Ms Powell: May I add that, when
it comes to commissioning documentaries on anti-social behaviour,
particularly when it concerns young people, we always take care
to understand whether this is a recurring problem or simply a
one-off. Is it something which the police know about and that
the authorities have been told about repeatedly? Or is it perhaps
a passing occurrence? Particularly when very young people are
concerned and those young people have not been issued with anti-social
behaviour orders, you have to take great care in exposing, say,
the child of 11, 12, 13 to the national public whole when they
may just be having a silly one-off incident. I think we have to
take great care on what we commission and what the background
evidence for that commission is.
Q328 Mr Green: That is a very interesting
and relevant point to the ASBO issue and, in a sense, it answers
one of the questions we were thinking of, which is: Do you think
it is always right to name and shame in the case of ASBOs? Is
it an implicit assumption that if a young child or an adolescent
has an ASBO against them, then there is enough recurrent behaviour
there that you will say that this is an individual that needs
naming and shaming?
Mr Satchwell: That is perhaps
a matter for the courts. It takes a long time before it gets to
that ASBO. I guess you are saying that if a young person of 11
or 12 has committed some kind of misdemeanour as a one-off, should
it be put on the front page of the local paper? Well, I can see
obviously that there may be a good case for that not happening.
If ASBOs are going to work as part of public policy, there should
be a general assumption, if they are orders which are applied
after a long period of anti-social behaviour, that there will
be publicity following it unless there is a good reason for not
having that publicity.

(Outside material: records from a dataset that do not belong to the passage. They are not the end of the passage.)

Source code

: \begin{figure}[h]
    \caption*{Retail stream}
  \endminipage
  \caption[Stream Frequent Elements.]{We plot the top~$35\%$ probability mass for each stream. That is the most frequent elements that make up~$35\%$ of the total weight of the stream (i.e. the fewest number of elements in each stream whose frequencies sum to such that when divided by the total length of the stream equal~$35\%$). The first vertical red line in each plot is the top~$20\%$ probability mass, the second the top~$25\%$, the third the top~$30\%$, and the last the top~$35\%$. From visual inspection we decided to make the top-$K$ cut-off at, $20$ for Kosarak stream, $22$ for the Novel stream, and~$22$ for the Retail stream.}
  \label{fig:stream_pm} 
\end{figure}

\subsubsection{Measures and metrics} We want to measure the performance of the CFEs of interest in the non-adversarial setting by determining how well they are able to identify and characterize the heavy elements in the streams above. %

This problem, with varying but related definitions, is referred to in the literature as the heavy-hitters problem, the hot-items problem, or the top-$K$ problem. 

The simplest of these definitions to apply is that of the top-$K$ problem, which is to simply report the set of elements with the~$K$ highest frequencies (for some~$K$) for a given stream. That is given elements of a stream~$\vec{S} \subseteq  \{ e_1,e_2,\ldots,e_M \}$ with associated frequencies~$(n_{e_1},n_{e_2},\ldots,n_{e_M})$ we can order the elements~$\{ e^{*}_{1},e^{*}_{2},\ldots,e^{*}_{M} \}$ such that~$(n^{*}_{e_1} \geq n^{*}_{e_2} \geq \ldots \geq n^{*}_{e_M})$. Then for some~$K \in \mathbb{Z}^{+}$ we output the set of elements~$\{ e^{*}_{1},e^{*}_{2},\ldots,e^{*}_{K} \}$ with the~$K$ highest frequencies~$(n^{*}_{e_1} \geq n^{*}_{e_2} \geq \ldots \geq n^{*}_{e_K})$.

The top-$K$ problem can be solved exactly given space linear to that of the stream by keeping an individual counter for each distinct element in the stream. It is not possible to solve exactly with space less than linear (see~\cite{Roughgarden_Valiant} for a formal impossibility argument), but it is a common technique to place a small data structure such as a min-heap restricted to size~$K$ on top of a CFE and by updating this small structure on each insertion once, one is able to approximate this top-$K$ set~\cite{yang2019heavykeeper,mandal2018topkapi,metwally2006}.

That is the opposite of the case now, where
you have to fight to get the publicity.
Q329 Mr Green: Do you agree with that,
Mr Esser?
Mr Esser: I do. The Daily Mail
coverage of the drunk driver you have mentioned has a list of
the charge sheets against the boysix offences. Obviously
that material came from court, obviously the judge wanted it published,
and obviously the newspaper did so because that is the responsible
way of dealing with this matter. But, as I say, you cannot name
a youth unless the judge specifically says that he believes you
should. By and large I think the judiciary balance pretty well
the needs of young offenders with those of the public good.
Q330 Mr Green: Do you think it is sensible
that you can name and shame in relation to ASBOs but not in relation
to youths of other offences? We seem to have landed ourselves
with a slightly incoherent set of policies there.

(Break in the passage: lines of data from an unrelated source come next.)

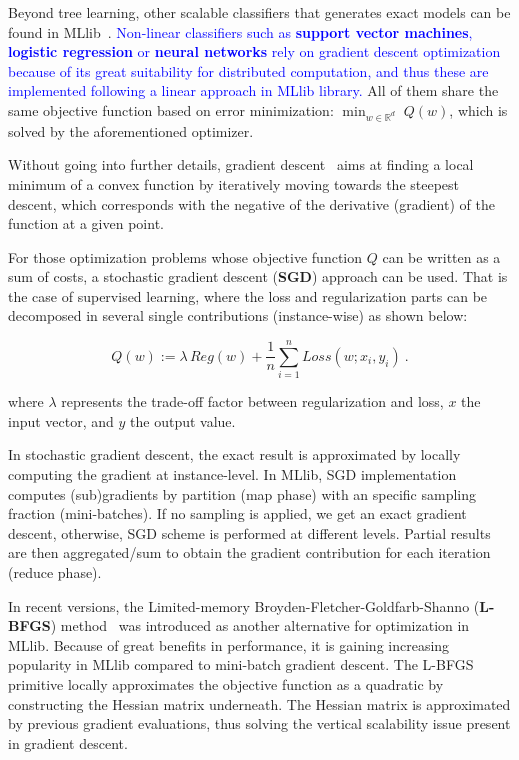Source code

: \documentclass[3p,review]{elsarticle}
\begin{document}
	Beyond tree learning, other scalable classifiers that generates exact models can be found in MLlib~\cite{mllibguide}. \textcolor{blue}{Non-linear classifiers such as \textbf{support vector machines}, \textbf{logistic regression} or \textbf{neural networks} rely on gradient descent optimization because of its great suitability for distributed computation, and thus these are implemented following a linear approach in MLlib library.} All of them share the same objective function based on error minimization: $\min_{w \in \mathbb{R}^d} \; Q(w)$, which is solved by the aforementioned optimizer.
	
	Without going into further details, gradient descent~\cite{hastie11} aims at finding a local minimum of a convex function by iteratively moving towards the steepest descent, which corresponds with the negative of the derivative (gradient) of the function at a given point. 
	
	For those optimization problems whose objective function $Q$ can be written as a sum of costs, a stochastic gradient descent (\textbf{SGD}) approach can be used. That is the case of supervised learning, where the loss and regularization parts can be decomposed in several single contributions (instance-wise) as shown below:
	
	\begin{equation}
	Q(w) := 
	\lambda\, Reg(w) +
	\frac1n \sum_{i=1}^n Loss(w;x_i,y_i) 
	\label{eq:regPrimal}
	\ .
	\end{equation}
	
	\noindent where $\lambda$ represents the trade-off factor between regularization and loss, $x$ the input vector, and $y$ the output value.
	
	In stochastic gradient descent, the exact result is approximated by locally computing the gradient at instance-level. In MLlib, SGD implementation computes (sub)gradients by partition (map phase) with an specific sampling fraction (mini-batches). If no sampling is applied, we get an exact gradient descent, otherwise, SGD scheme is performed at different levels. Partial results are then aggregated/sum to obtain the gradient contribution for each iteration (reduce phase).  
	
	In recent versions, the Limited-memory Broyden-Fletcher-Goldfarb-Shanno (\textbf{L-BFGS}) method~\cite{liu89} was introduced as another alternative for optimization in MLlib. Because of great benefits in performance, it is gaining increasing popularity in MLlib compared to mini-batch gradient descent. The L-BFGS primitive locally approximates the objective function as a quadratic by constructing the Hessian matrix underneath. The Hessian matrix is approximated by previous gradient evaluations, thus solving the vertical scalability issue present in gradient descent.
	
\end{document}
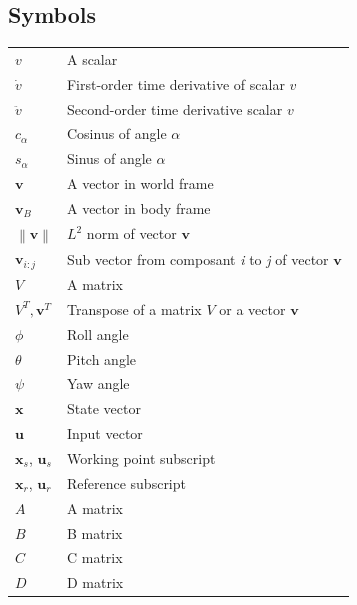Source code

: \documentclass[a4paper, 12pt]{report}
\newcommand\norm[1]{\left\lVert#1\right\rVert}
\begin{document}
\subsection*{Symbols}
\begin{table}[htbp]
\centering
\begin{tabular}{p{8cm} p{8cm}}
$v$ \dotfill & A scalar \\
$\dot v$ \dotfill & First-order time derivative of scalar $v$ \\
$ \ddot v$ \dotfill & Second-order time derivative scalar $v$\\
$c_{\alpha}$ \dotfill & Cosinus of angle $\alpha$ \\
$s_{\alpha}$ \dotfill & Sinus of angle $\alpha$ \\
$\boldsymbol{v}$ \dotfill & A vector in world frame \\
$\boldsymbol{v}_B$ \dotfill & A vector in body frame \\
$\norm{\boldsymbol{v}}$ \dotfill & $L^2$ norm of vector $\boldsymbol{v}$ \\
$\boldsymbol{v}_{i:j}$ \dotfill & Sub vector from composant \emph{i} to \emph{j} of vector $\boldsymbol{v}$\\
$V$ \dotfill & A matrix \\
$V^T,\boldsymbol{v}^T$ \dotfill & Transpose of a matrix $V$ or a vector $\boldsymbol{v}$ \\
$\phi$ \dotfill & Roll angle \\
$\theta$ \dotfill & Pitch angle \\
$\psi$ \dotfill & Yaw angle \\
$\boldsymbol{x}$ \dotfill & State vector \\
$\boldsymbol{u}$ \dotfill & Input vector \\
$\boldsymbol{x}_s$, $\boldsymbol{u}_s$ \dotfill & Working point subscript \\
$\boldsymbol{x}_r$, $\boldsymbol{u}_r$ \dotfill & Reference subscript \\
$A$ \dotfill & A matrix \\
$B$ \dotfill & B matrix \\
$C$ \dotfill & C matrix \\
$D$ \dotfill & D matrix \\
\end{tabular}
\end{table}
\end{document}
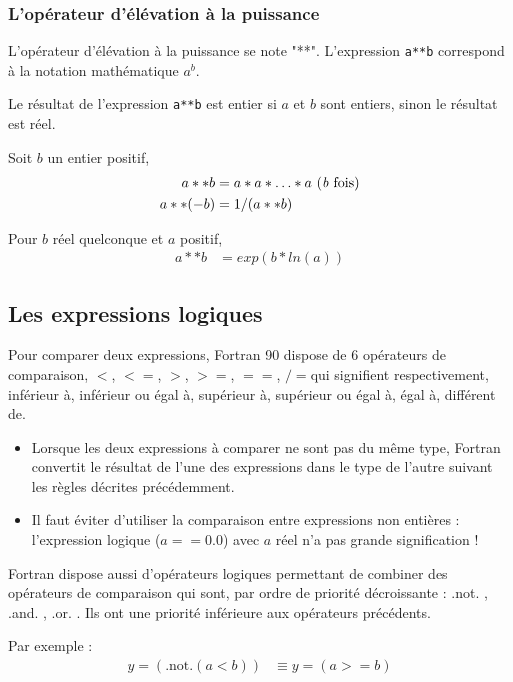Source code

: \documentclass[a4paper,twoside]{article}
\begin{document}
\subsubsection{L'opérateur d'élévation à la puissance}

L'opérateur d'élévation à la puissance se note "**". L'expression \texttt{a**b} correspond à la notation mathé\-ma\-tique $a^{b}$. 

Le résultat de l'expression \texttt{a**b} est entier si $a$ et $b$ sont entiers, sinon le résultat est réel.

Soit $b$ un entier positif, 
\begin{align}
a**b &= a*a*\ldots*a \text{ (\emph{b} fois)}\\
a**(-b) &= 1/(a**b)
\end{align}

Pour $b$ réel quelconque et $a$ positif,
\begin{align}
a**b &= exp(b*ln(a))
\end{align}

\subsection{Les expressions logiques}
Pour comparer deux expressions, Fortran 90 dispose de 6 opérateurs de comparaison, \og $<$\fg, \og $<=$\fg, \og $>$\fg, \og $>=$\fg, \og $==$\fg, \og $/=$\fg qui signifient respectivement, inférieur à, inférieur ou égal à, supérieur à, supérieur ou égal à, égal à, différent de. 

\begin{itemize}
\item Lorsque les deux expressions à comparer ne sont pas du même type, Fortran convertit le résultat de l'une des expressions dans le type de l'autre suivant les règles décrites précédemment.

\item Il faut éviter d'utiliser la comparaison entre expressions non 
entières : l'expression logique ($a == 0.0$) avec $a$ réel n'a pas grande 
signification ! 
\end{itemize}

Fortran dispose aussi d'opérateurs logiques permettant de 
combiner des opérateurs de compa\-rai\-son qui sont, par ordre de 
priorité décroissante : \og .not. \fg, \og .and. \fg, \og .or. \fg. Ils ont une 
priorité inférieure aux opérateurs précédents. 

Par exemple :
\begin{align}
y = (\mbox{.not.}(a<b)) &\equiv y = (a>=b) 
\end{align}
\end{document}
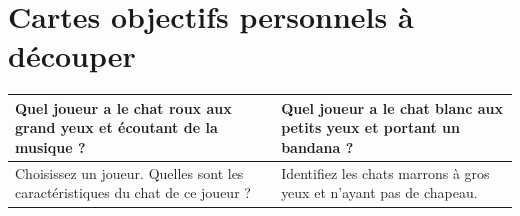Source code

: \documentclass[a4paper, 12pt]{article}
\begin{document}
\section*{Cartes objectifs personnels à découper}


\begin{center}

	\begin{tabular}{|>{\centering\arraybackslash}p{7cm}|>{\centering\arraybackslash}p{7cm}|}
	\hline \vspace{2mm}
	\Large{Quel joueur a le chat roux aux grand yeux et écoutant de la musique ?} \vspace{2mm}& \vspace{2mm} \Large{Quel joueur a le chat blanc aux petits yeux et portant un bandana ?} \vspace{2mm} \\
\hline \vspace{2mm}
	\Large{Choisissez un joueur. Quelles sont les caractéristiques du chat de ce joueur ?} \vspace{2mm}& \vspace{2mm} \Large{Identifiez les chats marrons à gros yeux et n'ayant pas de chapeau.} \vspace{2mm} \\
	\hline
	\end{tabular}

\end{center}
\end{document}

Mr Esser: Yes. Very often journalists
and court reporters challenge the decision not to allow publicity
and from time to time they succeed when the judge decides that
the public good be served by naming. I do not think the situation
is ideal but I do think that young people by and large should
be given every chance to reform without publicity.
Chairman: Are there any further questions?
In which case, may I thank you very much indeed for your evidence
this afternoon. It has been very helpful.